If you are involved in foster care, you will likely attend a staffing. They occur about every three months. If you are lucky, you will be given notice of these far ahead. More than likely, you will find out about them three days before and have to scramble to get time off from work or rearrange your other appointments. Kids are not allowed to attend, so you’ll to calculate if you can make the 1:30 staffing an hour away from daycare and get back in time to pick up the kiddo at 3. You will not.

What is a staffing? It’s a group of professionals involved in the case. The case is usually a sibling group. You have the caseworker, the caseworker’s supervisor, some people from quality control, a guardian ad litem or casa if you are lucky enough to have them, an attorney ad litem if your kids are appointed one, some people from quality control who ask lots of questions that amount to “is everything being done,” biological parents and foster parents. Biological parents may or may not show. Same for foster parents.

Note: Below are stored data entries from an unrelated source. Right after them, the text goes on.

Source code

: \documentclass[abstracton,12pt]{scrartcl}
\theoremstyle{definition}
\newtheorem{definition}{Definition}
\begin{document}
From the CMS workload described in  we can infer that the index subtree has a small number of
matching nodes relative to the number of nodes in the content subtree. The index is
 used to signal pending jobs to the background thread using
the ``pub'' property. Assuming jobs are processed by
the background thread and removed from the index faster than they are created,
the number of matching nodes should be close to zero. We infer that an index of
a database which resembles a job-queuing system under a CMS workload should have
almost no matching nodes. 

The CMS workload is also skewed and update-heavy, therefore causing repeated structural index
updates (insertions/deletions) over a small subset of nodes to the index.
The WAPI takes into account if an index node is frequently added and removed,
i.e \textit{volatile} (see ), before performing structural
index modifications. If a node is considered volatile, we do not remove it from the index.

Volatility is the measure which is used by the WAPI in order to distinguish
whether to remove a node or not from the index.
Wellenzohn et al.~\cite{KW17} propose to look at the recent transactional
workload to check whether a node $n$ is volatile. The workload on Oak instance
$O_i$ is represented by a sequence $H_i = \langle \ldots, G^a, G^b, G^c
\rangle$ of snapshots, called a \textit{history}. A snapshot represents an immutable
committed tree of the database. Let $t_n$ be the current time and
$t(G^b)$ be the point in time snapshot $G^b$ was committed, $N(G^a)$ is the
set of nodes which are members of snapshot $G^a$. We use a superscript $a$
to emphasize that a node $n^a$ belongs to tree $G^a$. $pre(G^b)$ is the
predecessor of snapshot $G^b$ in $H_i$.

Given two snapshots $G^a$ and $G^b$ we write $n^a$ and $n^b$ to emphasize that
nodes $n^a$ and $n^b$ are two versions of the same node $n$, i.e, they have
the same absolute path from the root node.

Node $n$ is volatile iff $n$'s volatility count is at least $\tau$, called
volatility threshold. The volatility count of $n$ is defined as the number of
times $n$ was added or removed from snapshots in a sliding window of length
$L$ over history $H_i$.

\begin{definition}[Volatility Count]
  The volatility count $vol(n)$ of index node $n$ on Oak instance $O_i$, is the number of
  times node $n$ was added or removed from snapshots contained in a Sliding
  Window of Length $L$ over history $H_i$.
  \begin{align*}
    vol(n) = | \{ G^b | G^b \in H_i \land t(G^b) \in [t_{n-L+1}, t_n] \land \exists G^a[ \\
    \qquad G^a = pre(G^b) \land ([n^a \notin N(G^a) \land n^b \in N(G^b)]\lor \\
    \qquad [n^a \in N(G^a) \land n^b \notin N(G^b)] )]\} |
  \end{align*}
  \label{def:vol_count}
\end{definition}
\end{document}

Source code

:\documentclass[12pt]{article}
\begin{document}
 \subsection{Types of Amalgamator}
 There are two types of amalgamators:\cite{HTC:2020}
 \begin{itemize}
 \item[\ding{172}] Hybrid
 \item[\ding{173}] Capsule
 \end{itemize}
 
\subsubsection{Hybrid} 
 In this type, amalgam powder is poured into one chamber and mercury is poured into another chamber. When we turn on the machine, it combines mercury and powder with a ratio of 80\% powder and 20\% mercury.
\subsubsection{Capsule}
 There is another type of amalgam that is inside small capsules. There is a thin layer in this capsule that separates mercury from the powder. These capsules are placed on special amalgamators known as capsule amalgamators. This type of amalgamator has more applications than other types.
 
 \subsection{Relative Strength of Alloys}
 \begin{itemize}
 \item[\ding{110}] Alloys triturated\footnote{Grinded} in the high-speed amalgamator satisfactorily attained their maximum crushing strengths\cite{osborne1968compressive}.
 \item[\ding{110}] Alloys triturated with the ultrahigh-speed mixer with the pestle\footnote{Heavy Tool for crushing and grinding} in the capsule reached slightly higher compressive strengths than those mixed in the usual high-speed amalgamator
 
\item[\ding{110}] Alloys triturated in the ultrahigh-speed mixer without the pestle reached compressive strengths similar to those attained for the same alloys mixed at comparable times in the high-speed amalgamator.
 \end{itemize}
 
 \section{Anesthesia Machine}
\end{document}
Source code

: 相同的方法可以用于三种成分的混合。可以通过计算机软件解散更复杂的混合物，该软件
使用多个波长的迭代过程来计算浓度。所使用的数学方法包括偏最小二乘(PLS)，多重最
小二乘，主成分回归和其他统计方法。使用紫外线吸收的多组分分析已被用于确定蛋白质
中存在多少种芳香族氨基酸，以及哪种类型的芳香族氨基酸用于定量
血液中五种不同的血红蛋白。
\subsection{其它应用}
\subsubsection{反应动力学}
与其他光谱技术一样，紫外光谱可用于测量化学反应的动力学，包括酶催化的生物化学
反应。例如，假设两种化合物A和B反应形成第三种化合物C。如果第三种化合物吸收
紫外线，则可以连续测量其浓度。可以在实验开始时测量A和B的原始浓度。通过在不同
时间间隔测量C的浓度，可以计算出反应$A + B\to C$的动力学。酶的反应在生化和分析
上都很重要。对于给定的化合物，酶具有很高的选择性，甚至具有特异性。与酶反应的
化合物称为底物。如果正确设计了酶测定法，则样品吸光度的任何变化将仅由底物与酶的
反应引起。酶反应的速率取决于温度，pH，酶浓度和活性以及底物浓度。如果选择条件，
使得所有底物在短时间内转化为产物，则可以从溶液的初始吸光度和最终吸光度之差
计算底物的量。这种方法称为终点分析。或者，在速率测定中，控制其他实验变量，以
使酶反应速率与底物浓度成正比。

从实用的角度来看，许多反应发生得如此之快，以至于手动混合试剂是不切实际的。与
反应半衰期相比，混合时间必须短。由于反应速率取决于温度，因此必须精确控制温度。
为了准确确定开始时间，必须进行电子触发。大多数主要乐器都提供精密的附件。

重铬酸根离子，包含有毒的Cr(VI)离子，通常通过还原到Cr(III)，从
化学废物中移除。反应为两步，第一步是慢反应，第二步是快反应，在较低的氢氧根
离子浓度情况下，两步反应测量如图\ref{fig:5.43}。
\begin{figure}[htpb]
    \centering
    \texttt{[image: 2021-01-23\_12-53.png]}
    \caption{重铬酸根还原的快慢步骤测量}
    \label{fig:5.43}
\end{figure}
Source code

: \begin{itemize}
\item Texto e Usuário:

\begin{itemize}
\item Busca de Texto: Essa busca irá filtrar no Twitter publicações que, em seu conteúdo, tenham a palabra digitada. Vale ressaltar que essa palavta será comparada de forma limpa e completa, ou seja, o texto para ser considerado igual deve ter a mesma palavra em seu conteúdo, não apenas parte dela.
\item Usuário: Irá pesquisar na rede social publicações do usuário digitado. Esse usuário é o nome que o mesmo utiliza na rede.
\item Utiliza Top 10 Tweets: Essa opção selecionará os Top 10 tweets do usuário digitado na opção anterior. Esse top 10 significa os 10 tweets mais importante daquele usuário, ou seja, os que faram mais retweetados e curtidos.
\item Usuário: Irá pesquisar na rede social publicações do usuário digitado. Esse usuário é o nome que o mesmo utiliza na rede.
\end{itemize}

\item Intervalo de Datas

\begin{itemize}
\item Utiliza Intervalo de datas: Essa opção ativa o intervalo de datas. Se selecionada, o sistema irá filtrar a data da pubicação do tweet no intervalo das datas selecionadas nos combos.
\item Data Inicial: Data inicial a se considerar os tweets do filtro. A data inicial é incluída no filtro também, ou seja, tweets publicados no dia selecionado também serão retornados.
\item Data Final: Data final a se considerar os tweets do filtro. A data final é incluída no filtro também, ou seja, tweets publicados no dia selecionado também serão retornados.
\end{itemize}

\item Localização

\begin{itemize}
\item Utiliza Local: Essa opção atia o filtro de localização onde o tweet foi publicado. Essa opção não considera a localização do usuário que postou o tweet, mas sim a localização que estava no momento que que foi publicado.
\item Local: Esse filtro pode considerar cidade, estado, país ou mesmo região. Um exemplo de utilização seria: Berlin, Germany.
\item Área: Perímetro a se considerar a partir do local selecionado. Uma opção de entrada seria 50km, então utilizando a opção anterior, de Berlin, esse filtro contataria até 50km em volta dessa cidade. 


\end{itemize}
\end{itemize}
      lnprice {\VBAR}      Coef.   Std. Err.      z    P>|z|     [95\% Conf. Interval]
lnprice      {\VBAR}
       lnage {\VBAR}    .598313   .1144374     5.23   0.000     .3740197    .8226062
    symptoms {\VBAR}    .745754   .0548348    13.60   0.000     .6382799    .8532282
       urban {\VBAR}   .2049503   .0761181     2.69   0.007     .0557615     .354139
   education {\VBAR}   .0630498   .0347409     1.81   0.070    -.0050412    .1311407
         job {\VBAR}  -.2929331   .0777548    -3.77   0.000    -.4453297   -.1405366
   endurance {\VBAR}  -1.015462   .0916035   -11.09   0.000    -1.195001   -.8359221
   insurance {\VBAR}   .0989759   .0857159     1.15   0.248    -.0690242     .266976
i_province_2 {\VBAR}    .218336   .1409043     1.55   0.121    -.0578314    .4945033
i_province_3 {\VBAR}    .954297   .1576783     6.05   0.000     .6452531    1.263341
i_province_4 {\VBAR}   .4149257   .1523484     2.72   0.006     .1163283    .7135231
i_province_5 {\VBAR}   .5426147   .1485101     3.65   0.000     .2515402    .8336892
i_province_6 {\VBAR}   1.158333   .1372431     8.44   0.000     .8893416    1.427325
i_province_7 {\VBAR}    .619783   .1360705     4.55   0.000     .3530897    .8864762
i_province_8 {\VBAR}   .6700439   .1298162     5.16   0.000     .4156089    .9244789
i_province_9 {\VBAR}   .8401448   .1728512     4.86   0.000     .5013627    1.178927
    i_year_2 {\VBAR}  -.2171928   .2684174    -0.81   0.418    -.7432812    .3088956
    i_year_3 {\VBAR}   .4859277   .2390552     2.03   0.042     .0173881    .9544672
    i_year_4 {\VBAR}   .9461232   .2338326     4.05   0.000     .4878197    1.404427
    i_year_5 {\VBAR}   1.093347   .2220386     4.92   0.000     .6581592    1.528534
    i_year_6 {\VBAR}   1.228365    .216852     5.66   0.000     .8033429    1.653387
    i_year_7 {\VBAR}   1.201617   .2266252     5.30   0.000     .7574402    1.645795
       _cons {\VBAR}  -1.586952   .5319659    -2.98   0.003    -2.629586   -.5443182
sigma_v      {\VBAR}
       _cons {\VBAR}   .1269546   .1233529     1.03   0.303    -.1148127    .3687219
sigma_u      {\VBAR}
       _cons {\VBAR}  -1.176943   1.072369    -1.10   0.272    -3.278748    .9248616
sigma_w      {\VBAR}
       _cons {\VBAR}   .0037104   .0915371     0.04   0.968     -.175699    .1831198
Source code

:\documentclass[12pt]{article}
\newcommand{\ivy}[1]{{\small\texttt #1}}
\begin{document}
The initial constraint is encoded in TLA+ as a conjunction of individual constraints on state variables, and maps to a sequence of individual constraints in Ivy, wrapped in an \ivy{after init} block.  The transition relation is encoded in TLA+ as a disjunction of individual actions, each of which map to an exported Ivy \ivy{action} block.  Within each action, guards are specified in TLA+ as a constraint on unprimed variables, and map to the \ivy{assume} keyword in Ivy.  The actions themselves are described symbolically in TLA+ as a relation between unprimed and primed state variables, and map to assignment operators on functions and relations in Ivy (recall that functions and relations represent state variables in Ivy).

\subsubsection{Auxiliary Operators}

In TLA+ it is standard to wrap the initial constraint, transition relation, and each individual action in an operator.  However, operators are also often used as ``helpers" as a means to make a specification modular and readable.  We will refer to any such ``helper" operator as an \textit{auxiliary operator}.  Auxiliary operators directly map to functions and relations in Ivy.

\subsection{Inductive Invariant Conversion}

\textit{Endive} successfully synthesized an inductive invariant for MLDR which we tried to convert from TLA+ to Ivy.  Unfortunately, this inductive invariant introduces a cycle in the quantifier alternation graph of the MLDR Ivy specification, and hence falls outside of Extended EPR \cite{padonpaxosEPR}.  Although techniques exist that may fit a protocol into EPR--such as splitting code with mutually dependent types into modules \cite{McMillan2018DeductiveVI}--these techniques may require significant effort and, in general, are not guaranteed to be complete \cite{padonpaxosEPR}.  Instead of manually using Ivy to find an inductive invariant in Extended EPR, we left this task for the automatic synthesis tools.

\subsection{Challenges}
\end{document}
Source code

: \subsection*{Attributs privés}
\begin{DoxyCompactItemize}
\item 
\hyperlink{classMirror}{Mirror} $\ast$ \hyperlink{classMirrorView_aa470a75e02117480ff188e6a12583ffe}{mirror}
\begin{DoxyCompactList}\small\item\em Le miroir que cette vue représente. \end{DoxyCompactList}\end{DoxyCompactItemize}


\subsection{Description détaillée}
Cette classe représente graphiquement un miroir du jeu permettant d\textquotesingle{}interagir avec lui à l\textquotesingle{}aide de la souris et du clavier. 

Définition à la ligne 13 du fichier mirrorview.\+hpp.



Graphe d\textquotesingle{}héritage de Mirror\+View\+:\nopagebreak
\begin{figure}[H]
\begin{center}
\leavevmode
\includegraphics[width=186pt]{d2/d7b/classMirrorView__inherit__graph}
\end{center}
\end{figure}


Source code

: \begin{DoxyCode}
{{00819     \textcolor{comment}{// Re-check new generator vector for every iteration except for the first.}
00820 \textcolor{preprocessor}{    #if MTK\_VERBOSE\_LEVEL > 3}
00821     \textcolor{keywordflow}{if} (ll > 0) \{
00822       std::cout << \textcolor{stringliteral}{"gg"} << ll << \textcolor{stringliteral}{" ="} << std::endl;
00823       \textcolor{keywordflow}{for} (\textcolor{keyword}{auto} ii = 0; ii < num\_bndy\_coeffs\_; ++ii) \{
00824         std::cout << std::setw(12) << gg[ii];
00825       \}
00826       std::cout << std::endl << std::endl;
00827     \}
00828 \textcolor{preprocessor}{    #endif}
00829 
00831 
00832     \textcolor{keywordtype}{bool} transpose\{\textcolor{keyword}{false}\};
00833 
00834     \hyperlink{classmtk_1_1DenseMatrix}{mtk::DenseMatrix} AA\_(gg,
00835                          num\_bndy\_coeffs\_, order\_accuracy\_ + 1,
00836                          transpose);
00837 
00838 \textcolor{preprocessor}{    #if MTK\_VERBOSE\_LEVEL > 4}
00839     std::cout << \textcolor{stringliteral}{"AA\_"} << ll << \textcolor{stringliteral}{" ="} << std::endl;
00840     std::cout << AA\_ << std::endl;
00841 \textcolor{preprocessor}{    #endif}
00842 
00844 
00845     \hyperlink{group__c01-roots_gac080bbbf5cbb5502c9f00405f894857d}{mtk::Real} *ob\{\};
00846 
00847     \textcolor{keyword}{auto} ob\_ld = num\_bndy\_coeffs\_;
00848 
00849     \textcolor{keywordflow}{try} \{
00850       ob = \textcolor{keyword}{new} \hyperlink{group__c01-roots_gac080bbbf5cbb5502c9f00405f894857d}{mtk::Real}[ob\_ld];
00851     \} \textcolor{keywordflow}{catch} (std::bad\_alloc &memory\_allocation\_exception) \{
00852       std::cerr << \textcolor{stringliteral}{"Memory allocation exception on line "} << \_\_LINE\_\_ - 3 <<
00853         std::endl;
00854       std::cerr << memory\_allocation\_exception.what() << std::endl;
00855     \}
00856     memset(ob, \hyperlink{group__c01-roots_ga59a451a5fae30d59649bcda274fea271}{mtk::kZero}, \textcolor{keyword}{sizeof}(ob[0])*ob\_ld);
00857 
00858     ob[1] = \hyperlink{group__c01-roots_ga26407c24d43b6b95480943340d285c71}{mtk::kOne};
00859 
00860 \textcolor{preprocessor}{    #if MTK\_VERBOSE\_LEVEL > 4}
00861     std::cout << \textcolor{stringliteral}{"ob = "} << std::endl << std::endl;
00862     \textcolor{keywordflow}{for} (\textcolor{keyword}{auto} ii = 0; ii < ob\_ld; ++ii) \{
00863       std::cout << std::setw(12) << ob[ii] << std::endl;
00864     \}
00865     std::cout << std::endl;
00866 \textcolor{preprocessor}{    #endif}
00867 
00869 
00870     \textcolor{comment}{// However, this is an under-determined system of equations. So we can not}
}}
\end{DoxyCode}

Our first staffing was intense and serious. Bio parents did not show. We had had the boys for a few weeks. We stated their needs, updated them on our situation, and listened to everyone’s spiels. This occurred before a court hearing called judicial review. We were asked if we were willing to adopt the boys, and being that the parents hadn’t done anything toward their case plans (stop taking drugs, show up for counseling, get jobs, get housing etc. . .) the professionals involved in the staffing stated they’d recommend changing the goal from reunification (kids go back to bio parents) to concurrent goals of adoption and reunification (bio parents aren’t doing what they are supposed to so we are planning ahead).

Joe and I left perfectly exhausted, rushed home, rushed to day cares. It felt very dramatic.